**Requirement**
Word for word, restate the entries that follow.

**Collected data**
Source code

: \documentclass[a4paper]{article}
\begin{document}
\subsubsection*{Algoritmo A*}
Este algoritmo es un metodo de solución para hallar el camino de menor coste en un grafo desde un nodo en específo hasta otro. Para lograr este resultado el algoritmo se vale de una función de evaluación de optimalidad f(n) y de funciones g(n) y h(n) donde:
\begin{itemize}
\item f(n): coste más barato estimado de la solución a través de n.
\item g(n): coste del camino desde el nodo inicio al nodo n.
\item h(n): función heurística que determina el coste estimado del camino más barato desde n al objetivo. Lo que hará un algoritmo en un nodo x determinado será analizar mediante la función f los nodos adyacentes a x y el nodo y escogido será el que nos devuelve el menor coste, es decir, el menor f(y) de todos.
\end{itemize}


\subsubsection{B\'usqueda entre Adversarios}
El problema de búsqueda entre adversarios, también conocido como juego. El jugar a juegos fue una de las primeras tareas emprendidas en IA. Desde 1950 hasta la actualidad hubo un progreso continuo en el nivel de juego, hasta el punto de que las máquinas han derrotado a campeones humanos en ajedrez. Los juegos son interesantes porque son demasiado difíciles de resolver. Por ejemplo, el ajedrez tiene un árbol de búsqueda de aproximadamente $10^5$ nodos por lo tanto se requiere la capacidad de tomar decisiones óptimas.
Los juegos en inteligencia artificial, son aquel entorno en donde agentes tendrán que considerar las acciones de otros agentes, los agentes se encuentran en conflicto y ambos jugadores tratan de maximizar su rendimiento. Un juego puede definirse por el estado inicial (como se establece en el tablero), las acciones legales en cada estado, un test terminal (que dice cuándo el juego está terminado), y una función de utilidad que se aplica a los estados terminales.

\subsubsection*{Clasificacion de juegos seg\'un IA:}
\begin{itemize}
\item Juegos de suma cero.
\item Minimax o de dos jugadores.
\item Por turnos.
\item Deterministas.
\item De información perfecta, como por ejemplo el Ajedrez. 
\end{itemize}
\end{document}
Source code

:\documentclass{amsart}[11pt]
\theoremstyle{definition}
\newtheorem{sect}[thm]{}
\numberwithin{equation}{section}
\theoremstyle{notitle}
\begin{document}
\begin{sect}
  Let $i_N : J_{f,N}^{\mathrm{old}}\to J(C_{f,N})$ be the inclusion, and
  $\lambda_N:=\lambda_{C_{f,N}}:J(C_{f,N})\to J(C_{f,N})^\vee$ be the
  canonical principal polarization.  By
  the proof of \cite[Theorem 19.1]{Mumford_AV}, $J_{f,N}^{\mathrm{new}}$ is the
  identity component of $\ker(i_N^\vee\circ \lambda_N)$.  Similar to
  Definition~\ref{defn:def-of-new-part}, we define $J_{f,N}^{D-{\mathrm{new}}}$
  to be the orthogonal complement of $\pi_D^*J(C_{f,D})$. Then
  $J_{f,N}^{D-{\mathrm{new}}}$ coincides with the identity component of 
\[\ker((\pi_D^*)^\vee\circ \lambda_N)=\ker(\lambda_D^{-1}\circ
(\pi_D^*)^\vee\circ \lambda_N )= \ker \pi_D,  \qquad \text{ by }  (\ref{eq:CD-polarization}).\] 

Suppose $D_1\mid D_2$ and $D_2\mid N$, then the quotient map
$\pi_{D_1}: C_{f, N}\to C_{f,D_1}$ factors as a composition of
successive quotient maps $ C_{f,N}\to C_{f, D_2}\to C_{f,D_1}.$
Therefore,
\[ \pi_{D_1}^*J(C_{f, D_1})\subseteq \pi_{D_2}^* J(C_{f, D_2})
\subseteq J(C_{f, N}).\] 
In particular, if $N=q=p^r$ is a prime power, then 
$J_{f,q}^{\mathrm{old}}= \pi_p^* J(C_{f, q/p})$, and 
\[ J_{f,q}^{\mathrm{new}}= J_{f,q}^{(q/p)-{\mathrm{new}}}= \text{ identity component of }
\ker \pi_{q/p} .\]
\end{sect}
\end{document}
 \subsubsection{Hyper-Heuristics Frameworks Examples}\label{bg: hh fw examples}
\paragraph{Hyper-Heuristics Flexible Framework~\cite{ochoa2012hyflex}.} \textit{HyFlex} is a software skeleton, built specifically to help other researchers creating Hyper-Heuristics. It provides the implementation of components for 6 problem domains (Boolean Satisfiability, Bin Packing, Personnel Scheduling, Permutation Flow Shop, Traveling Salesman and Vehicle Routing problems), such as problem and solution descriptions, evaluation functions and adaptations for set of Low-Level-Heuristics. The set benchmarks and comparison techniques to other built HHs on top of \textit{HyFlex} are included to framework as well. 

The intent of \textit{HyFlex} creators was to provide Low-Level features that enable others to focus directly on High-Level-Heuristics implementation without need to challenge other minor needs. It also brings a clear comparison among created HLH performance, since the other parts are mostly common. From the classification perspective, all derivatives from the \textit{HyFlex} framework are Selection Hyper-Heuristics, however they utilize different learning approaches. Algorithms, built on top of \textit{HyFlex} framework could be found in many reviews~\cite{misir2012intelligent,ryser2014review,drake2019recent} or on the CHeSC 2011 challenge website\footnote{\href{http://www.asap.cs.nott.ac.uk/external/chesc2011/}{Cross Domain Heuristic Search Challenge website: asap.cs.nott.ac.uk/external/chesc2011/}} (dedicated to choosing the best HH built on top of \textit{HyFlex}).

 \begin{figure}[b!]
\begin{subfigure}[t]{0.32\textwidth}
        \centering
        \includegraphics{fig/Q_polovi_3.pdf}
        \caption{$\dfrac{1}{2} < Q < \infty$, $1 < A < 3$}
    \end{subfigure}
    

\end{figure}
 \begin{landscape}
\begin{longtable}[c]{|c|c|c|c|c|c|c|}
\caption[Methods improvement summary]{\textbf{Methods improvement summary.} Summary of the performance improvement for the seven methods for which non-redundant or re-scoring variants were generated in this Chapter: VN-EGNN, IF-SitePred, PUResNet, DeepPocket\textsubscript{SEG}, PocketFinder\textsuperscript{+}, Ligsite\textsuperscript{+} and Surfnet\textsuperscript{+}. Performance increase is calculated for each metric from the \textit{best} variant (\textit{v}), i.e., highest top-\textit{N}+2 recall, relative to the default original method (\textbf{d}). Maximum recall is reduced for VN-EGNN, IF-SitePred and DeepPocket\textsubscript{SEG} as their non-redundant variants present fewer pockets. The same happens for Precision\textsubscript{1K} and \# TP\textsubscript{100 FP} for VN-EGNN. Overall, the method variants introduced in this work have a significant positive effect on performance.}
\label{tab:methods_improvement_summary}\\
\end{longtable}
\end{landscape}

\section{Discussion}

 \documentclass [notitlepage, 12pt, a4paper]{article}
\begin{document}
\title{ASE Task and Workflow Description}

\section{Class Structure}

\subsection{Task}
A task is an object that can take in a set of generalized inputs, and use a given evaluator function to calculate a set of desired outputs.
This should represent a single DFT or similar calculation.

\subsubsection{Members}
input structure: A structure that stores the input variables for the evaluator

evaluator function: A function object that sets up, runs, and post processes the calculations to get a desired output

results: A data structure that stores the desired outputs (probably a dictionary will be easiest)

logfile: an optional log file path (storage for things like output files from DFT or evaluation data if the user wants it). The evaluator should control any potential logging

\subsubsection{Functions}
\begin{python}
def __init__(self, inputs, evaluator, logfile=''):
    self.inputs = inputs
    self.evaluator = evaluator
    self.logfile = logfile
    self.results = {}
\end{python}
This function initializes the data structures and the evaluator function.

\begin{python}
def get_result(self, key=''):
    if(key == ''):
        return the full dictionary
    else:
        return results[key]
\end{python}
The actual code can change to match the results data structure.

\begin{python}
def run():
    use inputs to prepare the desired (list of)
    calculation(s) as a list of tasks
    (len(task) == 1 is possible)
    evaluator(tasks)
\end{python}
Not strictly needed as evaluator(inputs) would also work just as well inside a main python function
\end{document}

**Response to this exercise**
Source code

: \documentclass[a4paper]{article}
\begin{document}
\subsubsection*{Algoritmo A*}
Este algoritmo es un metodo de solución para hallar el camino de menor coste en un grafo desde un nodo en específo hasta otro. Para lograr este resultado el algoritmo se vale de una función de evaluación de optimalidad f(n) y de funciones g(n) y h(n) donde:
\begin{itemize}
\item f(n): coste más barato estimado de la solución a través de n.
\item g(n): coste del camino desde el nodo inicio al nodo n.
\item h(n): función heurística que determina el coste estimado del camino más barato desde n al objetivo. Lo que hará un algoritmo en un nodo x determinado será analizar mediante la función f los nodos adyacentes a x y el nodo y escogido será el que nos devuelve el menor coste, es decir, el menor f(y) de todos.
\end{itemize}


\subsubsection{B\'usqueda entre Adversarios}
El problema de búsqueda entre adversarios, también conocido como juego. El jugar a juegos fue una de las primeras tareas emprendidas en IA. Desde 1950 hasta la actualidad hubo un progreso continuo en el nivel de juego, hasta el punto de que las máquinas han derrotado a campeones humanos en ajedrez. Los juegos son interesantes porque son demasiado difíciles de resolver. Por ejemplo, el ajedrez tiene un árbol de búsqueda de aproximadamente $10^5$ nodos por lo tanto se requiere la capacidad de tomar decisiones óptimas.
Los juegos en inteligencia artificial, son aquel entorno en donde agentes tendrán que considerar las acciones de otros agentes, los agentes se encuentran en conflicto y ambos jugadores tratan de maximizar su rendimiento. Un juego puede definirse por el estado inicial (como se establece en el tablero), las acciones legales en cada estado, un test terminal (que dice cuándo el juego está terminado), y una función de utilidad que se aplica a los estados terminales.

\subsubsection*{Clasificacion de juegos seg\'un IA:}
\begin{itemize}
\item Juegos de suma cero.
\item Minimax o de dos jugadores.
\item Por turnos.
\item Deterministas.
\item De información perfecta, como por ejemplo el Ajedrez. 
\end{itemize}
\end{document}
Source code

:\documentclass{amsart}[11pt]
\theoremstyle{definition}
\newtheorem{sect}[thm]{}
\numberwithin{equation}{section}
\theoremstyle{notitle}
\begin{document}
\begin{sect}
  Let $i_N : J_{f,N}^{\mathrm{old}}\to J(C_{f,N})$ be the inclusion, and
  $\lambda_N:=\lambda_{C_{f,N}}:J(C_{f,N})\to J(C_{f,N})^\vee$ be the
  canonical principal polarization.  By
  the proof of \cite[Theorem 19.1]{Mumford_AV}, $J_{f,N}^{\mathrm{new}}$ is the
  identity component of $\ker(i_N^\vee\circ \lambda_N)$.  Similar to
  Definition~\ref{defn:def-of-new-part}, we define $J_{f,N}^{D-{\mathrm{new}}}$
  to be the orthogonal complement of $\pi_D^*J(C_{f,D})$. Then
  $J_{f,N}^{D-{\mathrm{new}}}$ coincides with the identity component of 
\[\ker((\pi_D^*)^\vee\circ \lambda_N)=\ker(\lambda_D^{-1}\circ
(\pi_D^*)^\vee\circ \lambda_N )= \ker \pi_D,  \qquad \text{ by }  (\ref{eq:CD-polarization}).\] 

Suppose $D_1\mid D_2$ and $D_2\mid N$, then the quotient map
$\pi_{D_1}: C_{f, N}\to C_{f,D_1}$ factors as a composition of
successive quotient maps $ C_{f,N}\to C_{f, D_2}\to C_{f,D_1}.$
Therefore,
\[ \pi_{D_1}^*J(C_{f, D_1})\subseteq \pi_{D_2}^* J(C_{f, D_2})
\subseteq J(C_{f, N}).\] 
In particular, if $N=q=p^r$ is a prime power, then 
$J_{f,q}^{\mathrm{old}}= \pi_p^* J(C_{f, q/p})$, and 
\[ J_{f,q}^{\mathrm{new}}= J_{f,q}^{(q/p)-{\mathrm{new}}}= \text{ identity component of }
\ker \pi_{q/p} .\]
\end{sect}
\end{document}
 \subsubsection{Hyper-Heuristics Frameworks Examples}\label{bg: hh fw examples}
\paragraph{Hyper-Heuristics Flexible Framework~\cite{ochoa2012hyflex}.} \textit{HyFlex} is a software skeleton, built specifically to help other researchers creating Hyper-Heuristics. It provides the implementation of components for 6 problem domains (Boolean Satisfiability, Bin Packing, Personnel Scheduling, Permutation Flow Shop, Traveling Salesman and Vehicle Routing problems), such as problem and solution descriptions, evaluation functions and adaptations for set of Low-Level-Heuristics. The set benchmarks and comparison techniques to other built HHs on top of \textit{HyFlex} are included to framework as well. 

The intent of \textit{HyFlex} creators was to provide Low-Level features that enable others to focus directly on High-Level-Heuristics implementation without need to challenge other minor needs. It also brings a clear comparison among created HLH performance, since the other parts are mostly common. From the classification perspective, all derivatives from the \textit{HyFlex} framework are Selection Hyper-Heuristics, however they utilize different learning approaches. Algorithms, built on top of \textit{HyFlex} framework could be found in many reviews~\cite{misir2012intelligent,ryser2014review,drake2019recent} or on the CHeSC 2011 challenge website\footnote{\href{http://www.asap.cs.nott.ac.uk/external/chesc2011/}{Cross Domain Heuristic Search Challenge website: asap.cs.nott.ac.uk/external/chesc2011/}} (dedicated to choosing the best HH built on top of \textit{HyFlex}).

 \begin{figure}[b!]
\begin{subfigure}[t]{0.32\textwidth}
        \centering
        \includegraphics{fig/Q_polovi_3.pdf}
        \caption{$\dfrac{1}{2} < Q < \infty$, $1 < A < 3$}
    \end{subfigure}
    

\end{figure}
 \begin{landscape}
\begin{longtable}[c]{|c|c|c|c|c|c|c|}
\caption[Methods improvement summary]{\textbf{Methods improvement summary.} Summary of the performance improvement for the seven methods for which non-redundant or re-scoring variants were generated in this Chapter: VN-EGNN, IF-SitePred, PUResNet, DeepPocket\textsubscript{SEG}, PocketFinder\textsuperscript{+}, Ligsite\textsuperscript{+} and Surfnet\textsuperscript{+}. Performance increase is calculated for each metric from the \textit{best} variant (\textit{v}), i.e., highest top-\textit{N}+2 recall, relative to the default original method (\textbf{d}). Maximum recall is reduced for VN-EGNN, IF-SitePred and DeepPocket\textsubscript{SEG} as their non-redundant variants present fewer pockets. The same happens for Precision\textsubscript{1K} and \# TP\textsubscript{100 FP} for VN-EGNN. Overall, the method variants introduced in this work have a significant positive effect on performance.}
\label{tab:methods_improvement_summary}\\
\end{longtable}
\end{landscape}

\section{Discussion}

 \documentclass [notitlepage, 12pt, a4paper]{article}
\begin{document}
\title{ASE Task and Workflow Description}

\section{Class Structure}

\subsection{Task}
A task is an object that can take in a set of generalized inputs, and use a given evaluator function to calculate a set of desired outputs.
This should represent a single DFT or similar calculation.

\subsubsection{Members}
input structure: A structure that stores the input variables for the evaluator

evaluator function: A function object that sets up, runs, and post processes the calculations to get a desired output

results: A data structure that stores the desired outputs (probably a dictionary will be easiest)

logfile: an optional log file path (storage for things like output files from DFT or evaluation data if the user wants it). The evaluator should control any potential logging

\subsubsection{Functions}
\begin{python}
def __init__(self, inputs, evaluator, logfile=''):
    self.inputs = inputs
    self.evaluator = evaluator
    self.logfile = logfile
    self.results = {}
\end{python}
This function initializes the data structures and the evaluator function.

\begin{python}
def get_result(self, key=''):
    if(key == ''):
        return the full dictionary
    else:
        return results[key]
\end{python}
The actual code can change to match the results data structure.

\begin{python}
def run():
    use inputs to prepare the desired (list of)
    calculation(s) as a list of tasks
    (len(task) == 1 is possible)
    evaluator(tasks)
\end{python}
Not strictly needed as evaluator(inputs) would also work just as well inside a main python function
\end{document}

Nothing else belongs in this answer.